_WHAT IS EXPECTED:_ For each line in the records that contains "Please", make a copy.

_DATA PROVIDED:_
____________________

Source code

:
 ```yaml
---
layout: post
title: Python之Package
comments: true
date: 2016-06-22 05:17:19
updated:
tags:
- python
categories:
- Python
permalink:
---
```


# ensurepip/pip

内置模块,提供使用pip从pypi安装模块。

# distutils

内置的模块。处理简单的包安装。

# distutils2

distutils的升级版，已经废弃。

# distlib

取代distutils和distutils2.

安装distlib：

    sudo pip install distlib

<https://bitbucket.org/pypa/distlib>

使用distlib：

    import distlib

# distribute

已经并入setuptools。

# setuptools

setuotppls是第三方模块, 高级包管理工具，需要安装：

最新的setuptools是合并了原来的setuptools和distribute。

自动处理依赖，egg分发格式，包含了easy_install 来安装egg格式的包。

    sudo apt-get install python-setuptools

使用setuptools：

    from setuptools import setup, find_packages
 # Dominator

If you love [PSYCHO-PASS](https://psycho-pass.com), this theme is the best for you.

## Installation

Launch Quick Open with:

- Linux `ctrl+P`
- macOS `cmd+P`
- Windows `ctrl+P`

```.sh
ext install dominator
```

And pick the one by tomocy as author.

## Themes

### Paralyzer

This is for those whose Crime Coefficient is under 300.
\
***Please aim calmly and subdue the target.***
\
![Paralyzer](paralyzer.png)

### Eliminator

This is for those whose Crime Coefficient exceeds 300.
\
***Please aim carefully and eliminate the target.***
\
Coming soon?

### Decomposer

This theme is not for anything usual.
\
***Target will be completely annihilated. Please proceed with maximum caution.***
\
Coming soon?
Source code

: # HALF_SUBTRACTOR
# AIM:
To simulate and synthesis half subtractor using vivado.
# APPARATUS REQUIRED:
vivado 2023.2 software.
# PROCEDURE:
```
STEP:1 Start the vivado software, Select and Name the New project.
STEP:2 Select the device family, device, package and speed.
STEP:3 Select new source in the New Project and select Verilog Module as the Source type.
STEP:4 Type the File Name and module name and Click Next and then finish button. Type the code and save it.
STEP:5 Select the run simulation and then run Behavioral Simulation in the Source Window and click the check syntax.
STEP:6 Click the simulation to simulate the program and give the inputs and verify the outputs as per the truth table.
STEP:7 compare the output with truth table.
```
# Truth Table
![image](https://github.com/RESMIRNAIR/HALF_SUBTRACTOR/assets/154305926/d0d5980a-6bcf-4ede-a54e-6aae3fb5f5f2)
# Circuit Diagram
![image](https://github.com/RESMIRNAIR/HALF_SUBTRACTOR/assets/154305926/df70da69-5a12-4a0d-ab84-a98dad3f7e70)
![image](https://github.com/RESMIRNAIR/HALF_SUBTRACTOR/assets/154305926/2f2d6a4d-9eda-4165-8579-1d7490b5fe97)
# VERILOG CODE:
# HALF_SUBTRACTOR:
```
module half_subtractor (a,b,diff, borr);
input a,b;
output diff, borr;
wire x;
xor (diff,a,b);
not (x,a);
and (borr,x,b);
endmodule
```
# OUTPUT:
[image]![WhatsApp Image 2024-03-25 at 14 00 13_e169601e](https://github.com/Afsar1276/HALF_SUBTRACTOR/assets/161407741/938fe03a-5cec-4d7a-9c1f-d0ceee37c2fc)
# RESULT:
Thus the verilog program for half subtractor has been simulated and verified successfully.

____________________

_FINISHED EXERCISE:_
***Please aim calmly and subdue the target.***
***Please aim carefully and eliminate the target.***
***Target will be completely annihilated. Please proceed with maximum caution.***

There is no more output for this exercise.